Extracted material:
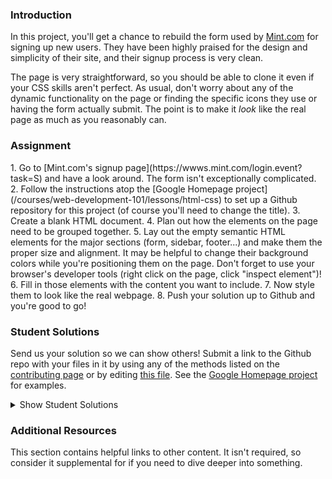 ### Introduction
In this project, you'll get a chance to rebuild the form used by [Mint.com](http://www.mint.com) for signing up new users.  They have been highly praised for the design and simplicity of their site, and their signup process is very clean.

The page is very straightforward, so you should be able to clone it even if your CSS skills aren't perfect.  As usual, don't worry about any of the dynamic functionality on the page or finding the specific icons they use or having the form actually submit.  The point is to make it *look* like the real page as much as you reasonably can.

### Assignment
<div class="lesson-content__panel" markdown="1">
1. Go to [Mint.com's signup page](https://wwws.mint.com/login.event?task=S) and have a look around.  The form isn't exceptionally complicated.
2. Follow the instructions atop the [Google Homepage project](/courses/web-development-101/lessons/html-css) to set up a Github repository for this project (of course you'll need to change the title).
3. Create a blank HTML document.
4. Plan out how the elements on the page need to be grouped together.
5. Lay out the empty semantic HTML elements for the major sections (form, sidebar, footer...) and make them the proper size and alignment.  It may be helpful to change their background colors while you're positioning them on the page.  Don't forget to use your browser's developer tools (right click on the page, click "inspect element")!
6. Fill in those elements with the content you want to include.
7. Now style them to look like the real webpage.
8. Push your solution up to Github and you're good to go!
</div>

### Student Solutions
Send us your solution so we can show others! Submit a link to the Github repo with your files in it by using any of the methods listed on the [contributing page](http://github.com/TheOdinProject/curriculum/blob/master/contributing.md) or by editing [this file](https://github.com/TheOdinProject/curriculum/edit/master/html_css/project_html_forms.md).  See the [Google Homepage project](/courses/web-development-101/lessons/html-css) for examples.

<details markdown="block">
  <summary> Show Student Solutions </summary>

* Add your solution below this line!
* [Vedat's solution](https://github.com/mvedataydin/signup-form) - [View in browser](https://mvedataydin.github.io/signup-form/)
* [Solodov's solution](https://github.com/solodov-dev/top-forms) - [View in browser](https://solodov-dev.github.io/top-forms/)
* [David Tan's solution](https://github.com/davecmd/mint-login-replica/) - [View in browser](https://davecmd.github.io/mint-login-replica/)
* [Lucila Pastore's solution](https://github.com/lucilapastore/HTML-Forms) - [View in browser](https://lucilapastore.github.io/HTML-Forms/)
* [Jitendra Rathore's solution](https://github.com/jitendrrathore/html-form) - [View in browser](https://jitendrrathore.github.io/html-form/)
* [Sampajanno's solution](https://github.com/Sampajanno/building-forms) - [View in browser](https://sampajanno.github.io/building-forms/)
* [Carmine's solution](https://github.com/cgrossi/odin-project-form) - [View in browser](https://cgrossi.github.io/odin-project-form/)
* [Ben Poore's solution](https://github.com/bpoore0614/intuit-copy) - [View in browser](https://bpoore0614.github.io/intuit-copy/index.html)
* [bcikota's solution](https://github.com/bcikota/Mint.com) - [View in browser](https://bcikota.github.io/Mint.com/)
* [Bola Buari's solution](https://github.com/bolah2009/mint-clone) - [View in browser](https://bolah2009.github.io/mint-clone)
* [Ohlie's solution](https://github.com/lco1220/mint_signup_page) - [View in browser](https://lco1220.github.io/mint_signup_page/)
* [Jason McKee's solution](https://github.com/jttmckee/mint-signup) - [View in browser](https://jttmckee.github.io/mint-signup/)
* [Ricala's solution](https://github.com/Ricala/mint-signup) - [View in browser](https://ricala.github.io/mint-signup/)
* [N00bG1rl's solution](https://github.com/N00bG1rl/form) - [View in browser](https://n00bg1rl.github.io/form/)
* [ARaut9's solution](https://github.com/ARaut9/mint_sign_up_page) - [View in browser](https://araut9.github.io/mint_sign_up_page/)
* [Bojo's solution](https://github.com/BojoZahariev/MintSignUp) - [View in browser](https://bojozahariev.github.io/MintSignUp/)
* [balowulf's solution](https://github.com/balowulf/mint_signup) - [View in browser](https://balowulf.github.io/mint_signup/)
* [Helari's solution](https://github.com/helaris/mint-project/) - [View in browser](https://helaris.github.io/mint-project/)
* [Bojana Karakacev's solution](https://github.com/bojana12/project-html-forms) - [View in browser](https://bojana12.github.io/project-html-forms/)
* [rvalentin1010's solution](https://github.com/rvalentin1010/mint-signup) - [View in browser](https://rvalentin1010.github.io/mint-signup/)
* [Qin's solution](https://github.com/hyathynth/mint) - [View in browser](https://hyathynth.github.io/mint/)
* [OthmanAmoudi's solution](https://gist.github.com/OthmanAmoudi/f0a74e90f310c9295561671bc2f372c7) - [Fancy Form View in browser](https://codepen.io/theweeknd/pen/JBMrJv)
* [Chris MacSwan's solution](https://github.com/cmacswan07/login-form/blob/master/index.html) - [View in browser](https://cmacswan07.github.io/login-form/)
* [Javier Machin's solution](https://github.com/Javier-Machin/Intuit_form) - [View in browser](https://javier-machin.github.io/Intuit_form/)
* [Reece Pritchard's solution](https://github.com/rapritchard/HTML-FORMS) - [View In Browser](https://rapritchard.github.io/HTML-FORMS/)
* [Yakherder's solution](https://github.com/yakherder614/Mint) - [View In Browser]( https://yakherder614.github.io/Mint/)
* [Johan Morin's Solutin](https://github.com/MorrisMalone/html-form) - [View In Browser](https://morrismalone.github.io/html-form/)
* [Ayoub's solution ](https://github.com/Skobraf/Mint-sign-up-page) - [View in browser](https://skobraf.github.io/Mint-sign-up-page/)
* [Jesus' solution](https://github.com/jsgilberto/Mint-Signup-Page/) - [View in browser](https://jsgilberto.github.io/Mint-Signup-Page/)
* [SarfrazAnjum's](https://github.com/SarfrazAnjum/TOP_HTML-Forms) - [View in browser]( https://sarfrazanjum.github.io/TOP_HTML-Forms/)
* [Henry Kirya's](https://github.com/harrika/intuit) - [View in browser](https://harrika.github.io/intuit/)
* [Nate Dimock's solution](https://github.com/Flakari/html-form-project) - [View in browser](https://flakari.github.io/html-form-project/)
* [walnutdust's solution](https://github.com/walnutdust/mock-intuit) - [View in browser](https://walnutdust.github.io/mock-intuit/)
* [theghall's solution](https://github.com/theghall/odin-mint) - [Live](https://theghall.github.io/odin-mint/)
* [Jeremy-D's solution](https://github.com/Jeremy-D/Mint-form) - [Live](https://jeremy-d.github.io/Mint-form/)
* [Jmooree30's solution](https://github.com/jmooree30/mint-signup-clone) - [Live](https://jmooree30.github.io/mint-signup-clone/)
* [Jonathan Yiv's solution](https://github.com/JonathanYiv/mint-signup-page) - [Live](https://jonathanyiv.github.io/mint-signup-page/)
* [holdercp's solution](https://github.com/holdercp/spare-mint) - [Live](https://holdercp.github.io/spare-mint/)
* [Justine's solution](https://github.com/Hannibalony/Hannibalony.github.io/tree/master/mint-form) - [View in browser](https://hannibalony.github.io/mint-form/)
* [yilmazgunalp's solution](https://github.com/yilmazgunalp/html_form) - [View in browser](https://yilmazgunalp.github.io/html_form/)
* [Bottlecap's solution](https://github.com/Bottlecaps4/mint.com) - [View in browser](https://bottlecaps4.github.io/mint.com/)
* [Devon's solution](https://github.com/defitjo/HTML-Forms) - [View in browser](https://defitjo.github.io/HTML-Forms/)
* [Jeff's solution](https://github.com/jmbothe/mint-homepage) - [View in browser](https://jmbothe.github.io/mint-homepage/)
* [James' solution](https://github.com/CurmudJim/google-homepage) - [View in browser](https://curmudjim.github.io/google-homepage/)
* [Andrew's solution](https://github.com/andrewr224/html_forms) - [View in browser](https://andrewr224.github.io/html_forms/)
* [Austin's solution](https://github.com/CouchofTomato/mint-signin)
* [Jordan Ellis-Lynch's solution](https://github.com/jordy-el/google_homepage) - [View in browser](https://jordy-el.github.io/google_homepage/)
* [Javal's solution](https://github.com/javalnanda/theOP-mint_signup_page/) - [View in browser](https://javalnanda.github.io/theOP-mint_signup_page/)
* [Rhys B's solution](https://github.com/105ron/mint-form) - [View in browser](https://105ron.github.io/mint-form/)
* [Paweł R's solution](https://github.com/PawelRokosz/Mint-form) - [View in browser](https://htmlpreview.github.io/?https://github.com/PawelRokosz/Mint-form/blob/master/index.html)
* [Jason Ellis's solution](https://github.com/jason-ellis/mint-signup) - [View in browser](http://htmlpreview.github.io/?https://github.com/jason-ellis/mint-signup/blob/master/index.html)
* [Mram1000's solution](https://github.com/mram1000/mint-signup) - [View in browser](http://htmlpreview.github.io/?https://github.com/mram1000/mint-signup/blob/master/index-mint.html)
* [Donald's solution](https://github.com/donaldali/odin-html-css/tree/master/html_forms) - [View in browser](http://htmlpreview.github.io/?https://github.com/donaldali/odin-html-css/blob/master/html_forms/index.html)
* [Vincent's solution](https://github.com/wingyu/mint_form_replica) - [View in browser](http://htmlpreview.github.io/?https://github.com/wingyu/mint_form_replica/blob/master/index.html)
* [AlvSovereign's solution](https://github.com/AlvSovereign/My-Web-Projects/tree/master/The%20Odin%20Project/Mint.com%20form) - [View in browser](http://htmlpreview.github.io/?https://github.com/AlvSovereign/My-Web-Projects/blob/master/The%20Odin%20Project/Mint.com%20form/index.html)
* [chasmani's solution](https://github.com/chasmani/front-end-dojo/tree/master/website-clones/mint.com-signup-form) - [View in browser](http://htmlpreview.github.io/?https://github.com/chasmani/front-end-dojo/blob/master/website-clones/mint.com-signup-form/index.html)
* [Ryan Jordan's solution](https://github.com/krjordan/odin-project/tree/master/HTML-forms) - [View in browser](http://htmlpreview.github.io/?https://github.com/krjordan/odin-project/tree/master/HTML-forms/index.html)
* [Artur Janik's solution](https://github.com/ArturJanik/ProjectMINT) - [View in browser](http://htmlpreview.github.io/?https://github.com/ArturJanik/ProjectMINT/blob/master/index2.html)
* [Hailey's solution](https://github.com/hmfoster/mint_sign_up.git) - [View in browser](http://htmlpreview.github.io/?https://github.com/hmfoster/mint_sign_up/blob/master/index.html)
* [AyeSea's solution](https://github.com/AyeSea/mint-signup) - [View in browser](https://htmlpreview.github.io/?https://github.com/AyeSea/mint-signup/blob/master/index.html)
* [Dominik Stodolny's solution](https://github.com/dstodolny/mint) - [View in browser](https://htmlpreview.github.io/?https://github.com/dstodolny/mint/blob/master/index.html)
* [AtActionPark's solution](https://github.com/AtActionPark/odin_html_forms) - [View in browser](https://htmlpreview.github.io/?https://github.com/AtActionPark/odin_html_forms/blob/master/main.html)
* [Eleanor's solution (with Flexbox)](https://github.com/mixophrygian/mintForm) - [View in browser](https://htmlpreview.github.io/?https://github.com/mixophrygian/mintForm/blob/master/index.html)
* [Joseph McConnell's solution](https://github.com/JJMcConnell/TheOdinProject/tree/master/HTML%20Forms%20practice%20(Mint%20clone)) - [View in browser](https://htmlpreview.github.io/?https://github.com/JJMcConnell/TheOdinProject/blob/master/HTML%20Forms%20practice%20(Mint%20clone)/Mmmmmity.html)
* [Dusan Milosavljevic's solution](https://github.com/dusanmilosavljevic1624/HTML-Forms) - [View in browser](http://dusanmilosavljevic1624.github.io/HTML-Forms/)
* [Noman Karim's solution](https://github.com/nomankarim/Mintsignupform) - [View in browser](http://htmlpreview.github.io/?https://github.com/nomankarim/Mintsignupform/blob/master/index.html)
* [Patrick Mallee's solution](https://github.com/patmallee/mintForm) - [View in browser](http://htmlpreview.github.io/?https://github.com/patmallee/mintForm/blob/master/index.html)
* [Cameron Kelley's solution](https://github.com/cameronjkelley/the_odin_project/tree/master/html5_css3/mint-signup) - [View in browser](https://htmlpreview.github.io/?https://github.com/cameronjkelley/the_odin_project/blob/master/html5_css3/mint-signup/index.html)
* [Yoshua Elmaryono's solution](https://github.com/dotm/signup) - [View in browser](http://dotm.github.io/signup/)
* [Luke Walker's solution](https://github.com/ubershibs/odin-html-css/tree/master/mint) - [View in browser](https://htmlpreview.github.io/?https://github.com/ubershibs/odin-html-css/blob/master/mint/index.html)
* [cdouglass's solution](https://github.com/cdouglass/odin-project-exercises/tree/master/html-css/html-forms) - [View in browser](https://htmlpreview.github.io/?https://github.com/cdouglass/odin-project-exercises/blob/master/html-css/html-forms/signup.html)
* [Miguel Herrera's solution](https://github.com/migueloherrera/mint-signup) - [View in browser](http://htmlpreview.github.io/?https://github.com/migueloherrera/mint-signup/blob/master/index.html)
* [srashidi's solution](https://github.com/srashidi/The_Odin_Project/tree/master/HTML5%20and%20CSS3/HTML_Forms) - [View in browser](http://htmlpreview.github.io/?https://github.com/srashidi/The_Odin_Project/blob/master/HTML5%20and%20CSS3/HTML_Forms/mint_registration.html)
* [destroyergm (Stefan)'s solution](https://github.com/destroyergm/mintform-myversion) - [view in browser](https://htmlpreview.github.io/?https://github.com/destroyergm/mintform-myversion/blob/master/index.html)
* [J-kaizen's solution](https://github.com/J-kaizen/TheOdinProject/tree/master/HTML_CSS/HTML_forms) - [View in browser](http://htmlpreview.github.io/?https://github.com/J-kaizen/TheOdinProject/blob/master/HTML_CSS/HTML_forms/index.html)
* [Lani's solution](https://github.com/laniywh/the-odin-project/tree/master/html5-css3/html-forms)- [View in browser](https://htmlpreview.github.io/?https://github.com/laniywh/the-odin-project/blob/master/html5-css3/html-forms/index.html)
* [Earth35's solution](https://github.com/Earth35/mint-form) - [View in browser](https://htmlpreview.github.io/?https://github.com/Earth35/mint-form/blob/master/signup.html)
* [Guido Bakkes' solution](https://github.com/guidobakkes/mock-ups/tree/master/mint-sign-up) - [View in browser](https://htmlpreview.github.io/?https://github.com/guidobakkes/mock-ups/blob/master/mint-sign-up/index.html)
* [cs-rail's solution](https://github.com/csrail/mint-mock) - [View in browser](https://rawgit.com/csrail/mint-mock/master/sign-up.html)
* [Shala Qweghen's solution](https://github.com/ShalaQweghen/mint_form_clone) - [View in browser](http://htmlpreview.github.io/?https://github.com/ShalaQweghen/mint_form_clone/blob/master/mint.html)
* [David Chapman's solution](https://github.com/davidchappy/odin_training_projects/tree/master/jq-form-validation) - [View in browser](https://davidchappy.github.io/jq-form-validation/index.html)
* [Adonias Dantas's solution](https://github.com/adoniasdantas/mint-signup-clone) - [View in browser](https://adoniasdantas.github.io/mint-signup-clone/)
* [Marcus' solution](https://github.com/nestcx/html_forms_exercise) - [View in browser](https://htmlpreview.github.io/?https://github.com/nestcx/html_forms_exercise/blob/master/index.html)
* [Daunenok' solution](https://github.com/daunenok/mint-form) - [View in browser](https://daunenok.github.io/mint-form/)
* [Flint Mayers' solution](https://github.com/FlintMayers/Project-HTML-Forms-with-Mint-) - [View in browser](https://flintmayers.github.io/Project-HTML-Forms-with-Mint-/)
* [Axel’s solution](https://github.com/afuh/mint-form) - [View in browser](https://afuh.github.io/mint-form)
* [Sophia Wu's solution](https://github.com/SophiaLWu/mint-signup-clone) - [View in browser](https://sophialwu.github.io/mint-signup-clone/)
* [Beth Rathbone's solution](https://github.com/bethrath/signup-form) - [View in browser](http://htmlpreview.github.io/?https://github.com/bethrath/signup-form/blob/master/index.html)
* [Neil Cudden's solution](https://github.com/ncud4bloc/Mint) - [View in browser](https://ncud4bloc.github.io/Mint/)
* [Paul McGarry's solution](https://github.com/thiswillhavetodo/mint-signup-form) - [View in browser](https://thiswillhavetodo.github.io/mint-signup-form/)
* [DV's solution](https://github.com/dvislearning/odin-mint-form-clone) - [View in browser](https://htmlpreview.github.io/?https://github.com/dvislearning/odin-mint-form-clone/blob/master/signup.html)
* [Siri's easy solution (Old google version)](https://github.com/Siri-walkaa/google-homepage) - [View in browser](https://htmlpreview.github.io/?https://github.com/Siri-walkaa/google-homepage/blob/master/index.html)
* [Joe Westons solution](https://github.com/joeeeeeeeeeeeee/project_html_forms) - [View in browser](https://joeeeeeeeeeeeee.github.io/project_html_forms/)
* [Nana's solution](https://github.com/nessuman/google-homepage) - [View in browser](https://nessuman.github.io/google-homepage/)
* [Francisco Carlos's solution](https://github.com/fcarlosdev/mint-signup-page) - [View in browser](https://fcarlosdev.github.io/mint-signup-page/)
* [Mike Smith's solution](https://github.com/MikeSS281986/Intuit-Mint-Login-Page-Clone) - [View in Browser](https://mikess281986.github.io/Intuit-Mint-Login-Page-Clone/)
* [Elena's solution](https://github.com/elena-sam/mint-signup-clone) - [View in Browser](https://elena-sam.github.io/mint-signup-clone/)
* [Punnadittr's solution](https://github.com/punnadittr/mint-signup) - [View in Browser](https://punnadittr.github.io/mint-signup/)
* [Khalal's solution](https://github.com/khalalwalker/mint) - [View in Browser](https://htmlpreview.github.io/?https://github.com/khalalwalker/mint/blob/master/index.html)
* [aznafro's solution](https://github.com/aznafro/mintlogin) - [View in Browser](https://aznafro.github.io/mintlogin/)
* [Areeba's solution](https://github.com/AREEBAISHTIAQ/Mint-signup) - [View in Browser](https://areebaishtiaq.github.io/Mint-signup/)
* [Sam C's solution](https://github.com/JimmyNeutron8/signup-form) - [View in Browser](https://jimmyneutron8.github.io/signup-form)
* [Taylor J's solution](https://github.com/taylorjohannsen/mintmockup) - [View in Browser](https://taylorjohannsen.github.io/mintmockup/)
* [Anh Pati's solution](https://github.com/AnhPati/OdinProject_css_html/tree/master/HTML_forms) - [View in Browser](http://dwj.miste.io/odinproject/html_form/)
* [Ghassan's Solution](https://github.com/GT001/TOP-Mint.com-Signup) - [View in Browser](https://gt001.github.io/TOP-Mint.com-Signup/)
* [Valentino Valenti's solution](https://github.com/1ba1/html-form) - [View in Browser](https://1ba1.github.io/html-form/)
* [Doris's solution](https://github.com/dsmchen/intuit-sign-up-page) - [view in browser](https://dsmchen.github.io/intuit-sign-up-page/)
* [Antonio Marcos's solution](https://github.com/AMarcosCastelo/intuit-signup-page) - [view in browser](https://amarcoscastelo.github.io/intuit-signup-page/)
* [vanny96's solution](https://github.com/vanny96/form-project/blob/master/README.md) - [View in browser](https://vanny96.github.io/form-project/)
* [Carlos Del Real's and Gabriela Cruz's solution](https://github.com/ViriCruz/building-forms) - [View in Browser](https://viricruz.github.io/building-forms/)
* [Alex Gioffre's solution](https://github.com/AlexGioffre/form_html) - [View in Browser](https://alexgioffre.github.io/form_html/index.html)
* [Dolunaykiz's solution](https://github.com/dolunaykiz/mint-mockup) - [View in Browser](http://htmlpreview.github.io/?https://github.com/dolunaykiz/mint-mockup/blob/master/index.html)
* [Halkim's solution](https://github.com/halkim44/mint.com-signup-rebuild) - [View in Browser](http://halkim44.github.io/mint.com-signup-rebuild/)
</details>

### Additional Resources
This section contains helpful links to other content. It isn't required, so consider it supplemental for if you need to dive deeper into something.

What you have to do: Look above for the line with "solution](https://github.com/mram1000/mint-signup) - [View"; retype exactly that line, every line after it up to the line with "solution](https://github.com/wingyu/mint_form_replica) - [View", and that line too, nothing else.

Result of this task:
* [Mram1000's solution](https://github.com/mram1000/mint-signup) - [View in browser](http://htmlpreview.github.io/?https://github.com/mram1000/mint-signup/blob/master/index-mint.html)
* [Donald's solution](https://github.com/donaldali/odin-html-css/tree/master/html_forms) - [View in browser](http://htmlpreview.github.io/?https://github.com/donaldali/odin-html-css/blob/master/html_forms/index.html)
* [Vincent's solution](https://github.com/wingyu/mint_form_replica) - [View in browser](http://htmlpreview.github.io/?https://github.com/wingyu/mint_form_replica/blob/master/index.html)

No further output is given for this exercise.